• Friday Mar 25, 2011

    U-20 championship offers varied opportunities

    Costa Rica will be looking to repeat. The United States will be trying for a double. And Mexico is hoping for some redemption.

    The CONCACAF Under-20 Championship opens Monday in Guatemala City, utilizing the same format as the U-17 tournament in February, when coaches were reminded that the knockout quarterfinals can deny a favorite from qualifying for the World Cup.

    "It's competitive, but sometimes a little unfair," said Costa Rica manager Ronald Gonzalez. "It's a qualifying tournament of three games where the third game is most important as it gives you a chance to go to the World Cup. "

    From the four, three-team first-round groups, two squads will advance from each to the quarterfinals. The winners will qualify for the World Cup, except Guadeloupe. Should the French department reach the semifinals, the team with the most first-round points among the quarterfinal losers will qualify.

    If teams are tied, lots will be drawn.

    At the U-17s in Jamaica, Panama upset Costa Rica in the quarterfinals, and the Young Boyz - who hadn't qualified since 1999 -- rode a home-field advantage over Honduras, which had reached the World Cup in 2007 and 2009.

    "In a one-off game, anything can happen," U.S. coach Thomas Rongen said. "It doesn't change our philosophy. It's a smart way of giving the underdog, in a one-off game, a chance to advance. In U-17s there were upsets: Costa Rica losing to Panama."

    The United States will have Panama and Suriname in its group, while the Mexicans are joined by Caribbean sides Trinidad & Tobago and Cuba. Costa Rica is in a group with Canada and Guadeloupe while the host Guatemalans have Honduras and Jamaica.

    Rongen's charges will be looking to match the achievement of the U-17 counterparts, who beat Canada to win the CONCACAF title earlier this year.

    The Americans lost the U-20 final to Costa Rica in 2009, but this time bring 16 professionals on their 20-man roster, dwindling even further the number of college players Rongen and his predecessors have had to rely on in the past.

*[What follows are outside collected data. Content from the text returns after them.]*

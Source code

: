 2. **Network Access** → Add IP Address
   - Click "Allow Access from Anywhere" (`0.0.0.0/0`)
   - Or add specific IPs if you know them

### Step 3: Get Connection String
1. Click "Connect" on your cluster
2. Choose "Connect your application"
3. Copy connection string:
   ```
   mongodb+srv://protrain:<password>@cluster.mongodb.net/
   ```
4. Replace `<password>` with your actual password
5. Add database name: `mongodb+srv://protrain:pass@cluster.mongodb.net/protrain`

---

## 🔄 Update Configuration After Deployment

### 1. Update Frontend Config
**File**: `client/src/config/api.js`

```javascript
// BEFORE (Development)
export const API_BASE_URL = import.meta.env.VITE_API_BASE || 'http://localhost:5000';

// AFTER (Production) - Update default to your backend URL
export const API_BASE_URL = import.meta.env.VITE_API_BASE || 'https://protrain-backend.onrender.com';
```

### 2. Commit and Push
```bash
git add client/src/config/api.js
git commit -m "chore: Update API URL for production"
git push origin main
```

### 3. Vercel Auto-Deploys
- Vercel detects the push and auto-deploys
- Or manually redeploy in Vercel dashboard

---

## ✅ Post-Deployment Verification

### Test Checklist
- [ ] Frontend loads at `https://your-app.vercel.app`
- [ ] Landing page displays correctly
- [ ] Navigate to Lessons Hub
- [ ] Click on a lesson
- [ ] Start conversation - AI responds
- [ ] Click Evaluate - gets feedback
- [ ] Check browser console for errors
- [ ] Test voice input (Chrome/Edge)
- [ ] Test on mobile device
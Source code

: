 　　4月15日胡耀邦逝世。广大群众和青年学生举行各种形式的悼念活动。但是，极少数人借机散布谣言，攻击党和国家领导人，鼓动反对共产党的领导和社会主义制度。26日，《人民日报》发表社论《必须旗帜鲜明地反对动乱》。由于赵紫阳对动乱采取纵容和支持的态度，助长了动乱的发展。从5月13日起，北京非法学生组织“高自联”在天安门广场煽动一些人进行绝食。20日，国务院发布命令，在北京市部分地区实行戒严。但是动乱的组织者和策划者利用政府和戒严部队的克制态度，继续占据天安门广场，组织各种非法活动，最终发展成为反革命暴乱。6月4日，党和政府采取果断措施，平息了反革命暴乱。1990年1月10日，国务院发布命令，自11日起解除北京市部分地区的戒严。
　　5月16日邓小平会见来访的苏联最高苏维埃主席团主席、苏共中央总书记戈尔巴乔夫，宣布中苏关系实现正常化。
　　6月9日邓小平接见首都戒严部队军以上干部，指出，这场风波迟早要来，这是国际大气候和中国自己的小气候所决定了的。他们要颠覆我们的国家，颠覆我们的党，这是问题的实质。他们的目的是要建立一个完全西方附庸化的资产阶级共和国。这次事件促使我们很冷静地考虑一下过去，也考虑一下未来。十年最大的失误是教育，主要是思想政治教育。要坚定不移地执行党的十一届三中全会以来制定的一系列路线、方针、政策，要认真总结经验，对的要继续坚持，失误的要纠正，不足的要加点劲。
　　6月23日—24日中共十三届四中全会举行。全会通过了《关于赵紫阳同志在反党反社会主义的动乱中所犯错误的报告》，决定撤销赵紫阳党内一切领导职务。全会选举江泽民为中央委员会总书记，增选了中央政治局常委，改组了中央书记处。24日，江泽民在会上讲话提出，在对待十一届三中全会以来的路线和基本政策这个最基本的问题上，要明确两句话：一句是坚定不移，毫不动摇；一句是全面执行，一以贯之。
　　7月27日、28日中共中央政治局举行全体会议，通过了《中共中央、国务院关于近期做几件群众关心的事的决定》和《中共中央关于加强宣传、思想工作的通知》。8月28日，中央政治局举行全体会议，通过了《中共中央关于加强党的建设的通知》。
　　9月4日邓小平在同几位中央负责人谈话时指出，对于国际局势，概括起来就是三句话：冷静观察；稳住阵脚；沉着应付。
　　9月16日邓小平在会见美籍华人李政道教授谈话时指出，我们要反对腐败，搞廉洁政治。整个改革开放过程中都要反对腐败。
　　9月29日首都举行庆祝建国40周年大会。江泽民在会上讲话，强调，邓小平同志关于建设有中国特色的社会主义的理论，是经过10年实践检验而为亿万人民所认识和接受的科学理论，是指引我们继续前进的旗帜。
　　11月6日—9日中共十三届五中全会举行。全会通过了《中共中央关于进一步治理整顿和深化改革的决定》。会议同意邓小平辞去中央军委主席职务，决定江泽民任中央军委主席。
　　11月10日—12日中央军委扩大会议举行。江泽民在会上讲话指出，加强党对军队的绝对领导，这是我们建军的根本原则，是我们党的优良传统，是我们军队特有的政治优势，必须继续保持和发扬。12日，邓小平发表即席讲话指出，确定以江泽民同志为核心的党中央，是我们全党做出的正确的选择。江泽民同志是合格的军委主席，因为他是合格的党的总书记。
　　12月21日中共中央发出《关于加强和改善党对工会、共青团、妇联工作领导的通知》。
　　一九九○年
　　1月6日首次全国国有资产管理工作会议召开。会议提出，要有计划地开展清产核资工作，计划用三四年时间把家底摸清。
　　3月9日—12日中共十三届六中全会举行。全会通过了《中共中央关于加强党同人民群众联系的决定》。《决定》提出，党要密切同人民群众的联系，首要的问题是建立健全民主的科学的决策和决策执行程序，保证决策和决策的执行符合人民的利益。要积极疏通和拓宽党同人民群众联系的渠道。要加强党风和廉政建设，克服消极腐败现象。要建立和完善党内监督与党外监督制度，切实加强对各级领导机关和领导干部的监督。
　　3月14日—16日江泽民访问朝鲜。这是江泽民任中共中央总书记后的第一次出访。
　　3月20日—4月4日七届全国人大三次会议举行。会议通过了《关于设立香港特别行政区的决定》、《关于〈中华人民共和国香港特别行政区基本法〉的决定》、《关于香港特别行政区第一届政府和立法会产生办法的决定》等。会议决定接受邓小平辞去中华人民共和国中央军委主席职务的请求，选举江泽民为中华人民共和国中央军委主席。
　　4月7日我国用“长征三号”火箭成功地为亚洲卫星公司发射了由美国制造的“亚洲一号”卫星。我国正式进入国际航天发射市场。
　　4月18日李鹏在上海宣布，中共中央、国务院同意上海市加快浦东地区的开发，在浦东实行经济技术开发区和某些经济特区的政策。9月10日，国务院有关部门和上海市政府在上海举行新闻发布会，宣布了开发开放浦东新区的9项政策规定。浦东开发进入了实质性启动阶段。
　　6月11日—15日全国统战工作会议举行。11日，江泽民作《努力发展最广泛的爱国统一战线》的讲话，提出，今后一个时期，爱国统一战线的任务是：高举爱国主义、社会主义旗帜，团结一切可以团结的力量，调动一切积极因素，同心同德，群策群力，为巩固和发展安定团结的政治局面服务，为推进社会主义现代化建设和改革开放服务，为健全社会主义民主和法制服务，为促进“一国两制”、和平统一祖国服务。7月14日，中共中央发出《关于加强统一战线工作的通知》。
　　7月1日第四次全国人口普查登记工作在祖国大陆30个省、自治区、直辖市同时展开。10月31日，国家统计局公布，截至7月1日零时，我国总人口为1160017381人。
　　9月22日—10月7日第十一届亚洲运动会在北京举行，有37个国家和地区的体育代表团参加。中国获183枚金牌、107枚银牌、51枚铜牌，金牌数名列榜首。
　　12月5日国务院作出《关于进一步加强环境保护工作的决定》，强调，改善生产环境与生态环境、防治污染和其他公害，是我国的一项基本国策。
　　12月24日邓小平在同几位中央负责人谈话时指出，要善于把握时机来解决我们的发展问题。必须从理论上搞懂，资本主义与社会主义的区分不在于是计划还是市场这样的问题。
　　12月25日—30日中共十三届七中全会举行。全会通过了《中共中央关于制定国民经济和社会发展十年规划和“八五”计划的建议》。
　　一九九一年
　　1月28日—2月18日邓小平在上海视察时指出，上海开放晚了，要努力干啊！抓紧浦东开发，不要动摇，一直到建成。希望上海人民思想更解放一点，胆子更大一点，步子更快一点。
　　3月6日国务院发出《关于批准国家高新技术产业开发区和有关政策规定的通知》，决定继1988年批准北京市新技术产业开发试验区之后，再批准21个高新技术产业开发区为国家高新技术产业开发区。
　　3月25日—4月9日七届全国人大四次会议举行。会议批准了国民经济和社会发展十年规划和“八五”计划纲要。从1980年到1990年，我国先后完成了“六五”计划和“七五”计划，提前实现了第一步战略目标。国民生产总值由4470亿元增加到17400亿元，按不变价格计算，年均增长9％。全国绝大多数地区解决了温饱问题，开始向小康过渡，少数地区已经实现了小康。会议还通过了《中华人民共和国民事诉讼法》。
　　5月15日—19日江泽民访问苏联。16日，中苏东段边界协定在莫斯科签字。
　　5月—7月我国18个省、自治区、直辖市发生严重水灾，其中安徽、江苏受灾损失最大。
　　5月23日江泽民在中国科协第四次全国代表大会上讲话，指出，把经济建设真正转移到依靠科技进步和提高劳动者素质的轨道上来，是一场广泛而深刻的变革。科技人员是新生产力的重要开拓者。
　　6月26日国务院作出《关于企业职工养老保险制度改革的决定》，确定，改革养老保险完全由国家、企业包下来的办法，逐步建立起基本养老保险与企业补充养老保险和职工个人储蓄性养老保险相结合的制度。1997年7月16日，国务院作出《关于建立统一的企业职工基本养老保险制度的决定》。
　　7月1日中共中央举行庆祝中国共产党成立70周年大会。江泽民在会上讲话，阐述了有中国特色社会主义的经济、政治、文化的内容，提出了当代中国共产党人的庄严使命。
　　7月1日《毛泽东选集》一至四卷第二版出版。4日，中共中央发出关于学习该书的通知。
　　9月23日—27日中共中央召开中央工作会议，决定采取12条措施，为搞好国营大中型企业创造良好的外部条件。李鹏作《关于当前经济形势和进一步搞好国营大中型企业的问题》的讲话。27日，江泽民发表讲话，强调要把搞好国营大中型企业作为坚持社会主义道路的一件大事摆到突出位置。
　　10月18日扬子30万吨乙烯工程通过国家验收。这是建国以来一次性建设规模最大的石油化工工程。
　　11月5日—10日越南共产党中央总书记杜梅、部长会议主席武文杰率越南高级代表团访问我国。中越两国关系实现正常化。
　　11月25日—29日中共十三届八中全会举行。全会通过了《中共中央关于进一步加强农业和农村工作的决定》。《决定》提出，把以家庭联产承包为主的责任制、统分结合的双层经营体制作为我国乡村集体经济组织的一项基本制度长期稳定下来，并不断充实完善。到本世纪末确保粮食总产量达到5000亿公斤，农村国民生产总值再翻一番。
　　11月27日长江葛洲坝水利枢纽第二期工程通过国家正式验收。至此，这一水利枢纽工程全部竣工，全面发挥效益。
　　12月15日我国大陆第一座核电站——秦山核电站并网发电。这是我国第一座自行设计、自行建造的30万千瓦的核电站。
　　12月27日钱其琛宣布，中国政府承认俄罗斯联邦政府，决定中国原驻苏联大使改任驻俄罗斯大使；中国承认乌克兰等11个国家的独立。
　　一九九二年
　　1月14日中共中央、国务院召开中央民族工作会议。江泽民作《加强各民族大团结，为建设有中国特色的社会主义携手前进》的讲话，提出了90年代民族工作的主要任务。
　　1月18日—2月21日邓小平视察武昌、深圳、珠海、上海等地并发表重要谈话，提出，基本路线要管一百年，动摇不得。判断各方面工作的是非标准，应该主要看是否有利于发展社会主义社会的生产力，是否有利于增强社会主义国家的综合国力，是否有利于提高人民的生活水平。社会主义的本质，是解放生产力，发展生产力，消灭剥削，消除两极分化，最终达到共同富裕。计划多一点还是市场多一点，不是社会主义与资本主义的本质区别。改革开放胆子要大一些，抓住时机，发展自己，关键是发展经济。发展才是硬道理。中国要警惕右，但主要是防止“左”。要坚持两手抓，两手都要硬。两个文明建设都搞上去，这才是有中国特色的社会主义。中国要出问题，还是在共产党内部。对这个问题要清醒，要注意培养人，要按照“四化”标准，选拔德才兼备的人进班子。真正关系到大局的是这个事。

    "It's a good amount. It's the way it should be," Rongen said. "Eventually this team should be all pro.
    "It continues the development in general. MLS is making the level better and better. We're seeing the fruits of our labor. More players are overseas. Of tge 16, nine are in Europe. There were three no releases.

    "This is a good trend. Clearly the (U.S.) academy (system), MLS and US Soccer are doing their part."

    The United States has qualified for the World Cup in each of the past seven tries, but it's only title came in 1982, when Honduras was disqualified after winning the final for using an ineligible player.

    Mexico, on the other hand, has won the crown six times, but uncharacteristically lost two of three games in the first round in 2009 and failed to qualify for the World Cup.

    Coach Juan Carlos Chavez, who took over the team a month before the 2009 championship, says he has a different handle on the situation this time around.

    "Of course there is pressure, but they are completely different circumstances," he said. "The last time I had to get to know the players while this time I have had two years with the team and almost 60 international matches. We are completely confident in this group of players."

    Having been eliminated before the knockout round in 2009, Chavez doesn't see much difference in the new tournament format.

    "It's still the same. Before you played three games and the top two teams advanced. Now it's in three games and in the third game is the definitive match in order to make the World Cup," he said. "To me it's the same amount of difficulty as two years ago."

    The United States and Mexico both will be short-handed. The Americans will be without New York Red Bulls forward Juan Agudelo, called for friendlies against Argentina and Paraguay by senior national team coach Bob Bradley, while Mexico will have to do without Erick Torres, Chivas' leading scorer in the Clausura with five goals.

    Costa Rica heads to the tournament with the prestige of being the defending champion and having finished fourth at the 2009 World Cup. But it also goes with the stigma of having made the field only after its qualifying playoff opponent, El Salvador, had to forfeit its matches due to use of an ineligible player.

    "All the competitions are difficult," Gonzalez said. "Despite being chapmions, we have reached this competition due to a situation that everyone knows about.

    "We don't like it..but now that we are here we have a responsibility to defend the title and even more qualify to the World Cup."